Perhaps the PM really believes, as he has said all along, that the EU will eventually back down and give ‘Global Britain’ the penny and the bun, although the idea that he ‘believes’ in anything other than himself stretches credulity somewhat. Perhaps he’s just playing a game in which the thinnest of deals miraculously conjured up at the last minute as a result of UK concessions can be presented as a huge victory, achieved by being resolute.

Back in 2018 he speculated about the idea of having Donald Trump leading the negotiations on behalf of the UK, saying that “There’d be all sorts of breakdowns, all sorts of chaos. Everyone would think he’d gone mad. But actually you might get somewhere.” Note the use of the word ‘might’. Another possibility, therefore, is that, albeit very late in the day, he’s decided to follow the Trump approach after all. It’s an approach which has certainly led to a number of renegotiations of international agreements by the US, but close examination of them suggests that the general rule is that both sides lose. That doesn’t worry Trump at all: as long as the US loses less than the other side, he calls it as a victory. (And even if the US lost more than the other side, he’d lie and declare it a victory anyway.)

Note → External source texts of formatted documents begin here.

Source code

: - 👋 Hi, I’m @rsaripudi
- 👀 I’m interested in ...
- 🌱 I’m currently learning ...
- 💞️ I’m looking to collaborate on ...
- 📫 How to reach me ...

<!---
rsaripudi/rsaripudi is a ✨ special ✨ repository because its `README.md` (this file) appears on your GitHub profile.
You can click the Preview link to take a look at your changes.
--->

More likely than any of those is that Johnson himself doesn’t know what his game plan is because he hasn’t got one; ‘seat of the pants government’ is his default approach. And he’s almost certainly bored with Brexit - he has a notoriously short attention span and no interest at all in the detail. Any suggestion that he has the remotest idea of what ‘Australian terms’ (or as Gavin Esler has suggested, ‘Somalia terms’) means is not credible. There is some speculation that at least some of those around him are starting to wake up to the implications, but the fanatics in his party are almost dancing with joy about the possibility of the UK achieving Somalia status vis-à-vis the EU. And the PM is seriously in hock to the fanatics for putting him where he is; the only rational escape route is to ditch them, make some major concessions to the EU, and rely on Labour votes to get the deal through parliament. It's an approach whose probability must surely be close to zero.

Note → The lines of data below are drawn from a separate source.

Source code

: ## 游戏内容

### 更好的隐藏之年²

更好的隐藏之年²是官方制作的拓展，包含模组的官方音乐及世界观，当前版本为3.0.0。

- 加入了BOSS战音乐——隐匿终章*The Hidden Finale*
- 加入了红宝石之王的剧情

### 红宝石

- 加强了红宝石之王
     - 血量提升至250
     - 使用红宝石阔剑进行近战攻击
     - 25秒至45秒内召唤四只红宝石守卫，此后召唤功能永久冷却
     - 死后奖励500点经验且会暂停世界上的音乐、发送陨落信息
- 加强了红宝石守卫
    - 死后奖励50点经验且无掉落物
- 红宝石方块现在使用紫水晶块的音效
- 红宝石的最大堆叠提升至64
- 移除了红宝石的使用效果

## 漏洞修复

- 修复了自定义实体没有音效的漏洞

In the meantime, let’s just hope that the idea that people around him will be telling the PM to “…[sink] a bunch of French fishing boats on New Year’s Day” was intended as some sort of joke, because it doesn’t seem entirely beyond the capability of people who would try and sabotage migrant boats with man-made waves, floating walls or fishing nets.

1 comment:

dafis said...

Securing terms with the EU on a par with those agreed with say Somalia would probably represent "not a bad deal" especially as countries like Somalia tend to get concessions due to their grinding poverty. You may ask of course "well, what has that got to do with us, this great world class nation-state ?" and the answer isn't vividly obvious until you realise that such plans as Boris and his crew have will in due course reduce us to something close to parity with likes of Somalia! A miniscule %age living the life in the wealthy elite and the rest begging, robbing or starving through a miserable existence in a rapidly crumbling society.